Start of Available records

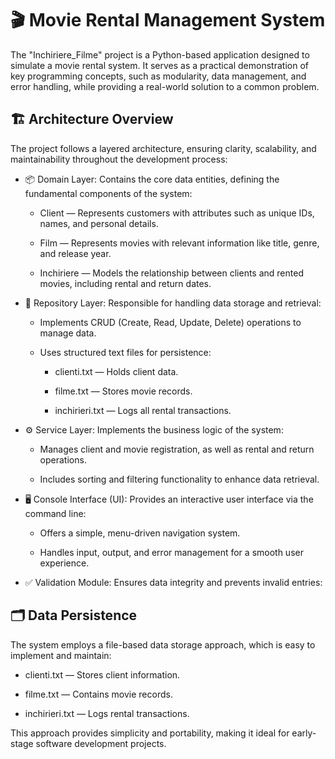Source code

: # 🎬 Movie Rental Management System

The "Inchiriere_Filme" project is a Python-based application designed to simulate a movie rental system. It serves as a practical demonstration of key programming concepts, such as modularity, data management, and error handling, while providing a real-world solution to a common problem.


## 🏗️ Architecture Overview

The project follows a layered architecture, ensuring clarity, scalability, and maintainability throughout the development process:

-  📦 Domain Layer: Contains the core data entities, defining the fundamental components of the system:

    -  Client — Represents customers with attributes such as unique IDs, names, and personal details.

    -  Film — Represents movies with relevant information like title, genre, and release year.

    -  Inchiriere — Models the relationship between clients and rented movies, including rental and return dates.


-  💾 Repository Layer: Responsible for handling data storage and retrieval:

      -  Implements CRUD (Create, Read, Update, Delete) operations to manage data.

      -  Uses structured text files for persistence:

            -  clienti.txt — Holds client data.

            -  filme.txt — Stores movie records.

            -  inchirieri.txt — Logs all rental transactions.


-  ⚙️ Service Layer: Implements the business logic of the system:

      -  Manages client and movie registration, as well as rental and return operations.

      -  Includes sorting and filtering functionality to enhance data retrieval.



-  🖥️ Console Interface (UI): Provides an interactive user interface via the command line:

      -  Offers a simple, menu-driven navigation system.

      -  Handles input, output, and error management for a smooth user experience.


-  ✅ Validation Module: Ensures data integrity and prevents invalid entries:



## 🗂️ Data Persistence

The system employs a file-based data storage approach, which is easy to implement and maintain:

-  clienti.txt — Stores client information.

-  filme.txt — Contains movie records.

-  inchirieri.txt — Logs rental transactions.

This approach provides simplicity and portability, making it ideal for early-stage software development projects.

End of Available records

## Work instruction
Every entry above needs to be printed again exactly, with its pictures left out.

## Result of this exercise
Source code

: # 🎬 Movie Rental Management System

The "Inchiriere_Filme" project is a Python-based application designed to simulate a movie rental system. It serves as a practical demonstration of key programming concepts, such as modularity, data management, and error handling, while providing a real-world solution to a common problem.


## 🏗️ Architecture Overview

The project follows a layered architecture, ensuring clarity, scalability, and maintainability throughout the development process:

-  📦 Domain Layer: Contains the core data entities, defining the fundamental components of the system:

    -  Client — Represents customers with attributes such as unique IDs, names, and personal details.

    -  Film — Represents movies with relevant information like title, genre, and release year.

    -  Inchiriere — Models the relationship between clients and rented movies, including rental and return dates.


-  💾 Repository Layer: Responsible for handling data storage and retrieval:

      -  Implements CRUD (Create, Read, Update, Delete) operations to manage data.

      -  Uses structured text files for persistence:

            -  clienti.txt — Holds client data.

            -  filme.txt — Stores movie records.

            -  inchirieri.txt — Logs all rental transactions.


-  ⚙️ Service Layer: Implements the business logic of the system:

      -  Manages client and movie registration, as well as rental and return operations.

      -  Includes sorting and filtering functionality to enhance data retrieval.



-  🖥️ Console Interface (UI): Provides an interactive user interface via the command line:

      -  Offers a simple, menu-driven navigation system.

      -  Handles input, output, and error management for a smooth user experience.


-  ✅ Validation Module: Ensures data integrity and prevents invalid entries:



## 🗂️ Data Persistence

The system employs a file-based data storage approach, which is easy to implement and maintain:

-  clienti.txt — Stores client information.

-  filme.txt — Contains movie records.

-  inchirieri.txt — Logs rental transactions.

This approach provides simplicity and portability, making it ideal for early-stage software development projects.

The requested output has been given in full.